** TASK **
Which lines below contain "SLiDE"? Copy every one of them.

** ENTRIES SHOWN **

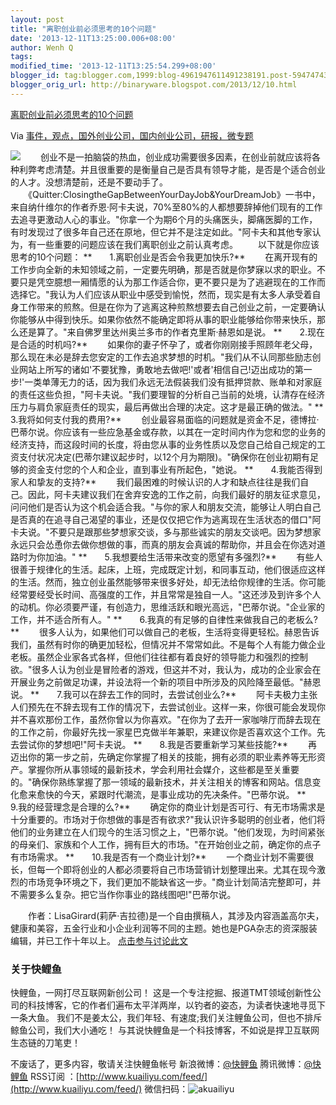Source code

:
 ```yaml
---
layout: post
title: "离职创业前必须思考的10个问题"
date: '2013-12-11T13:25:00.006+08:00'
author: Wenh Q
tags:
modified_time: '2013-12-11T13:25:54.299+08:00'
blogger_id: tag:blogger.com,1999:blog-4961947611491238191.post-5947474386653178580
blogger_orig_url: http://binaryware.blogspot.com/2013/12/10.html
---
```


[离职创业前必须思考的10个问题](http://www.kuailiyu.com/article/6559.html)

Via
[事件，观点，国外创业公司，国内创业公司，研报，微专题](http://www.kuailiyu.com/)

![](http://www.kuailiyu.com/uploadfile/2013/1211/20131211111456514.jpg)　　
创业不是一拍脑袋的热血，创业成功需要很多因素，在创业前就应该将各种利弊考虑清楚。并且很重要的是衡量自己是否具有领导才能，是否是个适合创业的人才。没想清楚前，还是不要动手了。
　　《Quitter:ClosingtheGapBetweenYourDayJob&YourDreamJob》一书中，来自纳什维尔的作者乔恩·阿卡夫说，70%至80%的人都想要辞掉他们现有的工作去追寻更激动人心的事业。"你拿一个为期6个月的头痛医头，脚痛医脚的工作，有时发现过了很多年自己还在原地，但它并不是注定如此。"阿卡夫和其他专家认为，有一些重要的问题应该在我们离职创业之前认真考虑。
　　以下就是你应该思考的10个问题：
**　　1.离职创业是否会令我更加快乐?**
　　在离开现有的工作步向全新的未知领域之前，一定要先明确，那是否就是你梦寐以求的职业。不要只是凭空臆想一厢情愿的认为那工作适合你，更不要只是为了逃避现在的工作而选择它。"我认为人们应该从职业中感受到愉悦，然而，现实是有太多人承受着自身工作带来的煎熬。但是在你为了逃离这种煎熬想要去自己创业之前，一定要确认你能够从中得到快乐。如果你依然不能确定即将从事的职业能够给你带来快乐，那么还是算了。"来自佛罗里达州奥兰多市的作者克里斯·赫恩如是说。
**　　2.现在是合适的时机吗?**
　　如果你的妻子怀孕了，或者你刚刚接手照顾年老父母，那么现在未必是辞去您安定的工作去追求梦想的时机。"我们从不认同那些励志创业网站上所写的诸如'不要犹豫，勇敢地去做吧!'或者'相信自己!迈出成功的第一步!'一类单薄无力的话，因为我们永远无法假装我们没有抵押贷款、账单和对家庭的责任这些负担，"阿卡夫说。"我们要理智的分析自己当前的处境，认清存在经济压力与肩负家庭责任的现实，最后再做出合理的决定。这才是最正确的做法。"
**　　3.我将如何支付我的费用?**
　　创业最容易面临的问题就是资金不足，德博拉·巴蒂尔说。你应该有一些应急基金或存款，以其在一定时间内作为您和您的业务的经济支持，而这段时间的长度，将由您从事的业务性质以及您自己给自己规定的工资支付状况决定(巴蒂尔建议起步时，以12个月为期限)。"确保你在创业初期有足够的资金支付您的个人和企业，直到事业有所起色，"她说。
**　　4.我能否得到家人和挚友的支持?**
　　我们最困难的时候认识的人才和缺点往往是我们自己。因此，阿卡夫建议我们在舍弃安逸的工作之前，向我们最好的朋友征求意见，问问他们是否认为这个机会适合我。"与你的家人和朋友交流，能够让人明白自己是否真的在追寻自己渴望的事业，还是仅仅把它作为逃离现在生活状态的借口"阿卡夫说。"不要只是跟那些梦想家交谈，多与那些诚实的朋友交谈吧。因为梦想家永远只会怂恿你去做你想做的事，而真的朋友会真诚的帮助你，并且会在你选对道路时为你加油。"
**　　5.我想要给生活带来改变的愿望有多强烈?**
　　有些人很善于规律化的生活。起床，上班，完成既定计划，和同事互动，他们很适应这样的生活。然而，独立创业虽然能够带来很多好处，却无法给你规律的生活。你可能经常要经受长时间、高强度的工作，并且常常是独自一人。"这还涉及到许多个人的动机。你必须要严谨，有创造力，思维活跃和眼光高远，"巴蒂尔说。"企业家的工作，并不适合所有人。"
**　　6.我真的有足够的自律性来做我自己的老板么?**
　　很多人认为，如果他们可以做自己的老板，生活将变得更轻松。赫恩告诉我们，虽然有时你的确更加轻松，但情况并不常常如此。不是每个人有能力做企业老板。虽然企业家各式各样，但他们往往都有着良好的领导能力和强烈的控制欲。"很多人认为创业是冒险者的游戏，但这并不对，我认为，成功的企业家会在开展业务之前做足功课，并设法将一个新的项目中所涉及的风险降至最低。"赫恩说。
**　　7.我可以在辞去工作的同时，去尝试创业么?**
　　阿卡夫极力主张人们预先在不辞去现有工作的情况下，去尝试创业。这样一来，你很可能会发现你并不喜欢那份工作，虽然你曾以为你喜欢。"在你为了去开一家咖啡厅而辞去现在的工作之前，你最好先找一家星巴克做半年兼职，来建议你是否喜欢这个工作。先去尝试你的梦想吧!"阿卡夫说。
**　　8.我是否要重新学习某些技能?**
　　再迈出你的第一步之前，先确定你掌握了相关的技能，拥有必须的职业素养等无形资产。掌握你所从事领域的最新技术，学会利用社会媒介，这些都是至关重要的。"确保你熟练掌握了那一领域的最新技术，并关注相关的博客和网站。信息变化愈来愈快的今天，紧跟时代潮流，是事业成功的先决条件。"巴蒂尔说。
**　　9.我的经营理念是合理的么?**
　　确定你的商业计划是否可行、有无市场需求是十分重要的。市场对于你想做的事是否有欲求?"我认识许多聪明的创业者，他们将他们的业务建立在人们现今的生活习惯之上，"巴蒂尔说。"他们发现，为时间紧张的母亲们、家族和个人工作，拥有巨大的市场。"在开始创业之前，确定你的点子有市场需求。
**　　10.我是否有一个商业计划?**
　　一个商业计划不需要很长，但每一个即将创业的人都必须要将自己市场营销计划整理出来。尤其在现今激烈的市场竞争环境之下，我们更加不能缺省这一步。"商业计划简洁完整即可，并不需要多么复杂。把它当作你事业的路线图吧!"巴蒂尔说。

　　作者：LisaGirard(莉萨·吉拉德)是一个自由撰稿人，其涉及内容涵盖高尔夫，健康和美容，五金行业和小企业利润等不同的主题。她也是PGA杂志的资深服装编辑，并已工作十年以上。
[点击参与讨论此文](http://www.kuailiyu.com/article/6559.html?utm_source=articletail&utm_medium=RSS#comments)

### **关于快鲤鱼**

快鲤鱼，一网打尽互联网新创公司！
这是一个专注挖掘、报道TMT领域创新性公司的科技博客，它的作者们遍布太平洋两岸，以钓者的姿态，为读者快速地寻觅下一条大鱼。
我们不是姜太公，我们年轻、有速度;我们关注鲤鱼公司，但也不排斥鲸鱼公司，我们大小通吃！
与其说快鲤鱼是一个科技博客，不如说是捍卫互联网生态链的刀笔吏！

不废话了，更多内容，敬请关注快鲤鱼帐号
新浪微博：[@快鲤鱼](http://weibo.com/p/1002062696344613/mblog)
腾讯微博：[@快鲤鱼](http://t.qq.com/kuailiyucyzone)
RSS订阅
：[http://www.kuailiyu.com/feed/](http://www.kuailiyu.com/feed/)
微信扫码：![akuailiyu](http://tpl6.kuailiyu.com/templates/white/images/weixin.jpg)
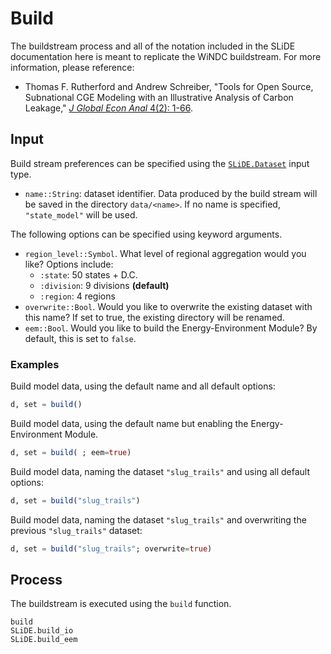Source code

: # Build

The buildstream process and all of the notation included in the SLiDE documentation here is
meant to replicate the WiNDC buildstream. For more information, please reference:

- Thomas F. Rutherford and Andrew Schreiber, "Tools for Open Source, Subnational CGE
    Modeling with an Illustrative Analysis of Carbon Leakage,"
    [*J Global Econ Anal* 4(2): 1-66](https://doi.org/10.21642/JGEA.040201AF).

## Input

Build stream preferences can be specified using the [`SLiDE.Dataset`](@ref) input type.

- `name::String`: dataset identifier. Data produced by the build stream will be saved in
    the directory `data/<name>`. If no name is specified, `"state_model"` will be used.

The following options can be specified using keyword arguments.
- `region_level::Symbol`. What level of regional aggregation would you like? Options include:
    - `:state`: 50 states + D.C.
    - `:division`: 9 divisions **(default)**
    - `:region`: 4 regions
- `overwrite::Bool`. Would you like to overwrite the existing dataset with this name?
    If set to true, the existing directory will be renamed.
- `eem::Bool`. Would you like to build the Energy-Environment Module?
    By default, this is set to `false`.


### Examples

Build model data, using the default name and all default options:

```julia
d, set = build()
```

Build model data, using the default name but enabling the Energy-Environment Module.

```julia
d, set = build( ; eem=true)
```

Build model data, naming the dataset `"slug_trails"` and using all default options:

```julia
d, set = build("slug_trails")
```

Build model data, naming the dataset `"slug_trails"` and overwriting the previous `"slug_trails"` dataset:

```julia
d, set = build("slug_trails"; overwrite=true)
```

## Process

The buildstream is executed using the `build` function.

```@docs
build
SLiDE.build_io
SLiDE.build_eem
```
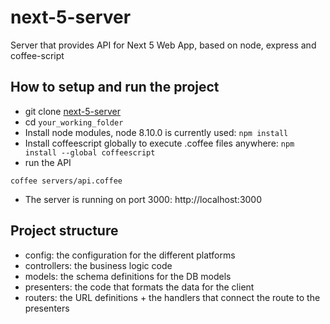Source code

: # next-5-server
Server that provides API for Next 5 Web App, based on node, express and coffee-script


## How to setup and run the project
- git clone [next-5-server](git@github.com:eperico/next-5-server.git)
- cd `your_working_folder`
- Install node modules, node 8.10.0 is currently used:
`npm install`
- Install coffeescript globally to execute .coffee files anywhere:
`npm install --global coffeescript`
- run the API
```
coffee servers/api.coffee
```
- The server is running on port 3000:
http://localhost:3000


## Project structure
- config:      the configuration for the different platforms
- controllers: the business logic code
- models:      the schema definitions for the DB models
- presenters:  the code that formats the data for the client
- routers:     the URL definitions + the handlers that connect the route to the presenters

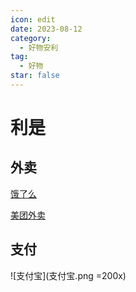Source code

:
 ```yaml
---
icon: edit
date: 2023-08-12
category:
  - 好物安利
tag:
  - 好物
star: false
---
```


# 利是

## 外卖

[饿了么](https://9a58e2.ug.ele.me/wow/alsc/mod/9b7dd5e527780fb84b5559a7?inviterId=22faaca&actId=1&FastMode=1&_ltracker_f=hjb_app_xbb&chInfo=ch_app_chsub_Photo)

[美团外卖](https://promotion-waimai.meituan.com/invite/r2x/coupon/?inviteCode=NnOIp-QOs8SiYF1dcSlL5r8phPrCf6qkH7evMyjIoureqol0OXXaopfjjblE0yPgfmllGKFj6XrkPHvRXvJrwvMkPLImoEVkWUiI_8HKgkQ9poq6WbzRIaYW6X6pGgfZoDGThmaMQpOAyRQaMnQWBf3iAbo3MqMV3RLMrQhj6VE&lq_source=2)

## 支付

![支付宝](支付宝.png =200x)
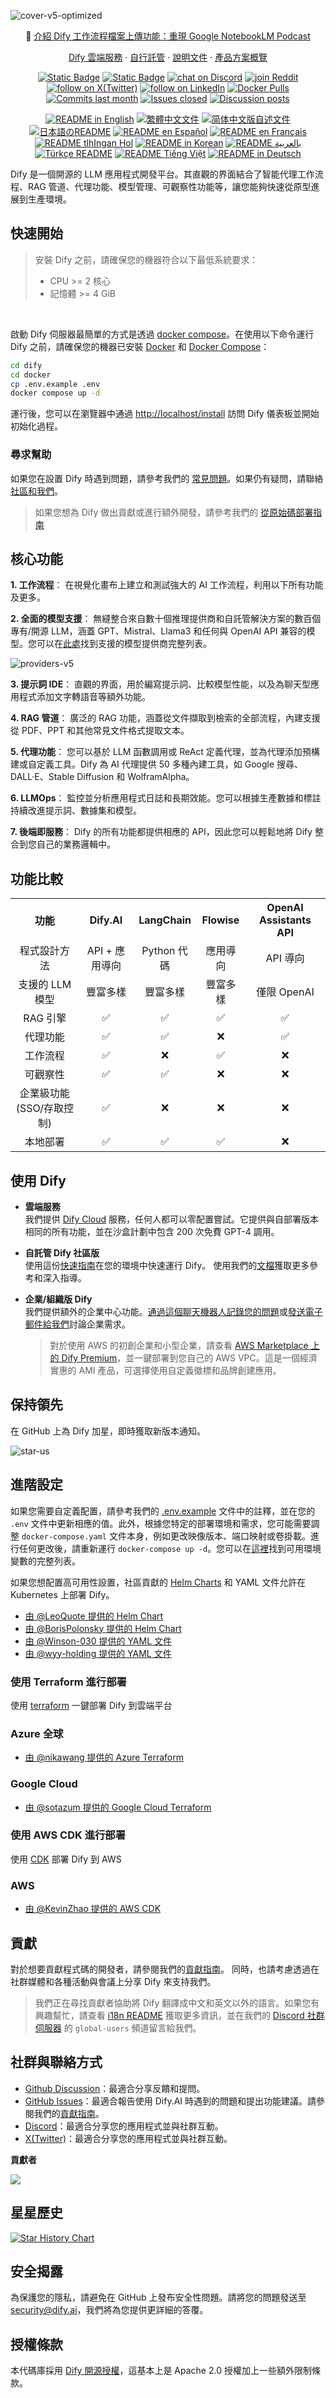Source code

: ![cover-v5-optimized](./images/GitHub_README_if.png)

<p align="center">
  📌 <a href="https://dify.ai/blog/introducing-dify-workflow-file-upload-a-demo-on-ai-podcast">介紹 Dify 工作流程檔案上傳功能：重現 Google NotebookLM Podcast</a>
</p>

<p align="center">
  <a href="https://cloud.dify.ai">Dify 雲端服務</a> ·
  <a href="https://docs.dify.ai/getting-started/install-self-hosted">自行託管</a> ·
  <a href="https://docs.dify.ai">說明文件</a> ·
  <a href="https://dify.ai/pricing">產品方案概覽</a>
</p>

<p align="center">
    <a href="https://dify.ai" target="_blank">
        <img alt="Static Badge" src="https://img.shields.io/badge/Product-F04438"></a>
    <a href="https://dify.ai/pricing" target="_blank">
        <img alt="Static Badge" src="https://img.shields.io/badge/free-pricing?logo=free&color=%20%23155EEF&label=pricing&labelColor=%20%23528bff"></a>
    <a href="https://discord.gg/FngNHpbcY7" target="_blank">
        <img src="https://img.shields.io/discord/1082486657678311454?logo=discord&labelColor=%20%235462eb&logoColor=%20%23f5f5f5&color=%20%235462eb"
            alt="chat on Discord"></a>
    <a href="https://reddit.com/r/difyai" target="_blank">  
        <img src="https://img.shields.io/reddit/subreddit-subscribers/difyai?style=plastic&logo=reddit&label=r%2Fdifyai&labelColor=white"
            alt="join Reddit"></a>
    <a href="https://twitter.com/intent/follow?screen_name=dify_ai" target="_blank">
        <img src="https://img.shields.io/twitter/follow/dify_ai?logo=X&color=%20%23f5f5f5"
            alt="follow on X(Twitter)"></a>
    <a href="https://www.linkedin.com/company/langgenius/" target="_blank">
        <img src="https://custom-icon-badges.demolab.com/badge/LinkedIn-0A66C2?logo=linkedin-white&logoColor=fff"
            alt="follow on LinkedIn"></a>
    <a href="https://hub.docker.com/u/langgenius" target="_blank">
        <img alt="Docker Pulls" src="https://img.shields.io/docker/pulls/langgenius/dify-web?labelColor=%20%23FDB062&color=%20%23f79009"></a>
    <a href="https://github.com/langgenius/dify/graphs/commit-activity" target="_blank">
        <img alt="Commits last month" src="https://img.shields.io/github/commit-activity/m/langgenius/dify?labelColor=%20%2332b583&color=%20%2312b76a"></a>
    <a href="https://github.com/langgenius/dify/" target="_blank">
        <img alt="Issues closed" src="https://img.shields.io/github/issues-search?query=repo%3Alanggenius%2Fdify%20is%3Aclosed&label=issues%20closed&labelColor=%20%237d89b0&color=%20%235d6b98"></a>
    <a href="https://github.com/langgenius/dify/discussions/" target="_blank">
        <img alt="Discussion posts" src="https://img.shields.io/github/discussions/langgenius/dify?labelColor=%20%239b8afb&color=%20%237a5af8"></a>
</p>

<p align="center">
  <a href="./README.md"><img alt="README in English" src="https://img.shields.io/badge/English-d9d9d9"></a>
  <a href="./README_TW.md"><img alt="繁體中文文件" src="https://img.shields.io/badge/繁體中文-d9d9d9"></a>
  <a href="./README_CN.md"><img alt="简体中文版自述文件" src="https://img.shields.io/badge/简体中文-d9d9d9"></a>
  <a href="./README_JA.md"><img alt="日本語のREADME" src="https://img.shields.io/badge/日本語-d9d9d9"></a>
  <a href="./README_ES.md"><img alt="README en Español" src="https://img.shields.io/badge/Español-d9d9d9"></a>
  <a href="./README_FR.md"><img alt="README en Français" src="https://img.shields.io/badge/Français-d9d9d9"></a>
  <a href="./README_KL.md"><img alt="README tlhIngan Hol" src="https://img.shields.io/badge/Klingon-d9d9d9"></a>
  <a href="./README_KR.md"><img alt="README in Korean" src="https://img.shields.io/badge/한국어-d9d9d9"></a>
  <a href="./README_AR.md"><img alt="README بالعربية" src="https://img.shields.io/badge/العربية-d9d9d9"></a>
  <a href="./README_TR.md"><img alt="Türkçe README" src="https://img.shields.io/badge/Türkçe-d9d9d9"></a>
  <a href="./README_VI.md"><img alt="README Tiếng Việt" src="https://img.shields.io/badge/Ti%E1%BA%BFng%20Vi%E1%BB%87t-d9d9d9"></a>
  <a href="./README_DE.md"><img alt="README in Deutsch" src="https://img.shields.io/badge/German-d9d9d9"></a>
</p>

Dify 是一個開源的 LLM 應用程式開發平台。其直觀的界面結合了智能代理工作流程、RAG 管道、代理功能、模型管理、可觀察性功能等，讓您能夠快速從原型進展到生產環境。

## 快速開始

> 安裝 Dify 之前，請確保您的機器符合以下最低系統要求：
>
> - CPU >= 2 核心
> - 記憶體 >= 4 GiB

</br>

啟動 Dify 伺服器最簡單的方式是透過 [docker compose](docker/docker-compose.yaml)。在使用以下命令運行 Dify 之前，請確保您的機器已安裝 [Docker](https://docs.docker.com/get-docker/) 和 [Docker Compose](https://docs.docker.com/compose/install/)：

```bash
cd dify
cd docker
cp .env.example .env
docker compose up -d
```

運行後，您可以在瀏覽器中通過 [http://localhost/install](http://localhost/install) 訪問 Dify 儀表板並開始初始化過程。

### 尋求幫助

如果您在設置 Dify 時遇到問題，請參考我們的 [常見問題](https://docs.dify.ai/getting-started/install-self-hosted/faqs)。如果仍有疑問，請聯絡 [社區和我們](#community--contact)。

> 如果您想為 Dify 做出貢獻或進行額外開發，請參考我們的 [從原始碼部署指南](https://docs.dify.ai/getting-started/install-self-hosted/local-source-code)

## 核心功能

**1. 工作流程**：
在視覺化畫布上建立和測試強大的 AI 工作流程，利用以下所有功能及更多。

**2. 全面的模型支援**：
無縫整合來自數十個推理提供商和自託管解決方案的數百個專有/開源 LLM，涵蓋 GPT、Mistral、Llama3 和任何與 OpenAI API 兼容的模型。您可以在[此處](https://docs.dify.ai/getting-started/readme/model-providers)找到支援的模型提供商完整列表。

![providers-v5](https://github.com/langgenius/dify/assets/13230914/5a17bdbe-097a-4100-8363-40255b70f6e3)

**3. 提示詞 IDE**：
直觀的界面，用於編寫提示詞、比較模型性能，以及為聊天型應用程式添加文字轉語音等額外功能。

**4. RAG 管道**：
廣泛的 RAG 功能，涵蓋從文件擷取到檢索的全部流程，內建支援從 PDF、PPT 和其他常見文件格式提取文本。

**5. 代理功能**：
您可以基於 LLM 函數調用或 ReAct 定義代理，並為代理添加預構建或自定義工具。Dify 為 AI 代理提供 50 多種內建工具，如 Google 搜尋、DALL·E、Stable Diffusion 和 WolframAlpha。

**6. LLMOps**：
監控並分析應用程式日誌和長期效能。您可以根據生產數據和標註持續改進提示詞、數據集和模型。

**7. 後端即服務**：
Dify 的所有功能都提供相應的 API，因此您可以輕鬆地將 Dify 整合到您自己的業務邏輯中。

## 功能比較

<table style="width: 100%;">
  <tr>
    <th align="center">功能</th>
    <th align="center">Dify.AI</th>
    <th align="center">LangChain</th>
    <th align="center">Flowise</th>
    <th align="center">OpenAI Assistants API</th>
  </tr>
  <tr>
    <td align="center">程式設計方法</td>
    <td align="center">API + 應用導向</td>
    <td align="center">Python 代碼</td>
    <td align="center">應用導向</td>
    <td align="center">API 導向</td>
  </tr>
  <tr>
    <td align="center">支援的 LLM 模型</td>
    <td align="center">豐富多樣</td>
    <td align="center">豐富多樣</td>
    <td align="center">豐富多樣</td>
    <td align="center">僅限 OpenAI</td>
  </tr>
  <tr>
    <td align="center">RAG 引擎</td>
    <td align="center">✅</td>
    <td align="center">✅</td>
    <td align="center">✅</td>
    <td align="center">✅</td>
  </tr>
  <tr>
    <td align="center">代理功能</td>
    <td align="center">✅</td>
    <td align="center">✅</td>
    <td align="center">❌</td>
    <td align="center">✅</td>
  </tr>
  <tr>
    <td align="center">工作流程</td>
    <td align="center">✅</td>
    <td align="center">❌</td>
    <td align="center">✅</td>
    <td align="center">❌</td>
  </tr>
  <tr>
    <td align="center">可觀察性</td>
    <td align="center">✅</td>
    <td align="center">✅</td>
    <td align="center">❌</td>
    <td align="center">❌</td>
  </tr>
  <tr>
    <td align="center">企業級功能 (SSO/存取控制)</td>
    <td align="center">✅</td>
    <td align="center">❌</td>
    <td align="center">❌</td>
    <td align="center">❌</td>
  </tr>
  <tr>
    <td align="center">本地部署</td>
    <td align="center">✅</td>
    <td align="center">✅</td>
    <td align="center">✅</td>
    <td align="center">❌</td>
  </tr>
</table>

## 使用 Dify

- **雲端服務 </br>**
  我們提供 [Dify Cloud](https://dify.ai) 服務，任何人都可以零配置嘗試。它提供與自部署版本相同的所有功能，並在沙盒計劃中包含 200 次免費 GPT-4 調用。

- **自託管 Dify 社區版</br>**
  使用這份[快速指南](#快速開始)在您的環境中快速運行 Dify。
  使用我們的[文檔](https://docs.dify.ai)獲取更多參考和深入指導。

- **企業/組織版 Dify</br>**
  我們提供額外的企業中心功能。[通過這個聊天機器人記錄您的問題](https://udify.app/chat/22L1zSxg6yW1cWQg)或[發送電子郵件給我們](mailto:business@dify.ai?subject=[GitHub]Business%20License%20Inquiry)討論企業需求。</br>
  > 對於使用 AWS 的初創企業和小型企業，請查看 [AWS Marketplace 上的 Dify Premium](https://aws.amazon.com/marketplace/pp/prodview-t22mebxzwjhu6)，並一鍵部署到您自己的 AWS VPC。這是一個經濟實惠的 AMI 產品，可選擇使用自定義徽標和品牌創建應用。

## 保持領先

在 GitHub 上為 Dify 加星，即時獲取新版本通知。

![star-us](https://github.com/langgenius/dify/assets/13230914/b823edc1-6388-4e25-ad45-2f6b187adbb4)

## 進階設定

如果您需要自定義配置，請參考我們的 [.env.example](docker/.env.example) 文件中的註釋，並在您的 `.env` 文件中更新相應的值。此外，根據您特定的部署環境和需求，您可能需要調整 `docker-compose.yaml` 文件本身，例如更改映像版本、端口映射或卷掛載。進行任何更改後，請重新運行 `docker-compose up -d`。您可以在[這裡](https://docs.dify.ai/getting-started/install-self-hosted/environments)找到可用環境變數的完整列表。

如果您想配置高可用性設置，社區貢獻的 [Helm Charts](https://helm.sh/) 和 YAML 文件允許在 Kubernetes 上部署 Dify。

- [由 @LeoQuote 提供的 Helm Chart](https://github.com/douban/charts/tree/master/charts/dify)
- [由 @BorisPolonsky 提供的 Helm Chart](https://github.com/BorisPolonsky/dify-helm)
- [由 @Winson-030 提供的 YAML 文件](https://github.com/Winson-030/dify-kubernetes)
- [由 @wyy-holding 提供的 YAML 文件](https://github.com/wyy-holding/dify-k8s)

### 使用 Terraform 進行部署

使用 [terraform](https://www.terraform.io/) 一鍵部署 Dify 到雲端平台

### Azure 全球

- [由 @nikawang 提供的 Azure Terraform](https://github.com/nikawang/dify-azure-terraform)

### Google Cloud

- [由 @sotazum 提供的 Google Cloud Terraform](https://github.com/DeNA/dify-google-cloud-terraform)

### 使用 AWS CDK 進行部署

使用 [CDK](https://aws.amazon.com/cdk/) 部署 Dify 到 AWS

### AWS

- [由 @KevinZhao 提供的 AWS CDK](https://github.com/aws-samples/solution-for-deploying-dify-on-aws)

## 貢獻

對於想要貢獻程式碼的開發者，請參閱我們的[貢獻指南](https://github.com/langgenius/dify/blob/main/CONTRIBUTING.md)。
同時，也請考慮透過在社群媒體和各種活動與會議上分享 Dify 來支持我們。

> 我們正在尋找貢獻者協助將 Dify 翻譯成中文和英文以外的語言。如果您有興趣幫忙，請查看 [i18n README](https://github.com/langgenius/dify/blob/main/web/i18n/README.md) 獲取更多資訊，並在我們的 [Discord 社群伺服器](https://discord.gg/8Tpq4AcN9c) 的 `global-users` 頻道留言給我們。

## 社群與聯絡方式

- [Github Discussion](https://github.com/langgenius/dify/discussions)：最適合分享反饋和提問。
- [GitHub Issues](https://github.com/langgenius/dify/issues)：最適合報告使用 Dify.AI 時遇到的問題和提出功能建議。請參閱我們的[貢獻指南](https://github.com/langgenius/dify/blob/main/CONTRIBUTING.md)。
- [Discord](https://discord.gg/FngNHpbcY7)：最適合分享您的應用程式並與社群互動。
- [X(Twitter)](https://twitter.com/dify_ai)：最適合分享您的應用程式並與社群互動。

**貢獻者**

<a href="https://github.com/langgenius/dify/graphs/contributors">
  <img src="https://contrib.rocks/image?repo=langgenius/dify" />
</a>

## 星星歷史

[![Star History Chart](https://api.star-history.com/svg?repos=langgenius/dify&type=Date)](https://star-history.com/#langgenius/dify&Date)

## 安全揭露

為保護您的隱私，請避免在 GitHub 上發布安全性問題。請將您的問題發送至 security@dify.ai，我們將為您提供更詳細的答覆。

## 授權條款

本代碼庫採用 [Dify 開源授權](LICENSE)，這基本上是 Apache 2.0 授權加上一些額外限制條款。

** EXERCISE SOLUTION **
The buildstream process and all of the notation included in the SLiDE documentation here is
Build stream preferences can be specified using the [`SLiDE.Dataset`](@ref) input type.
SLiDE.build_io
SLiDE.build_eem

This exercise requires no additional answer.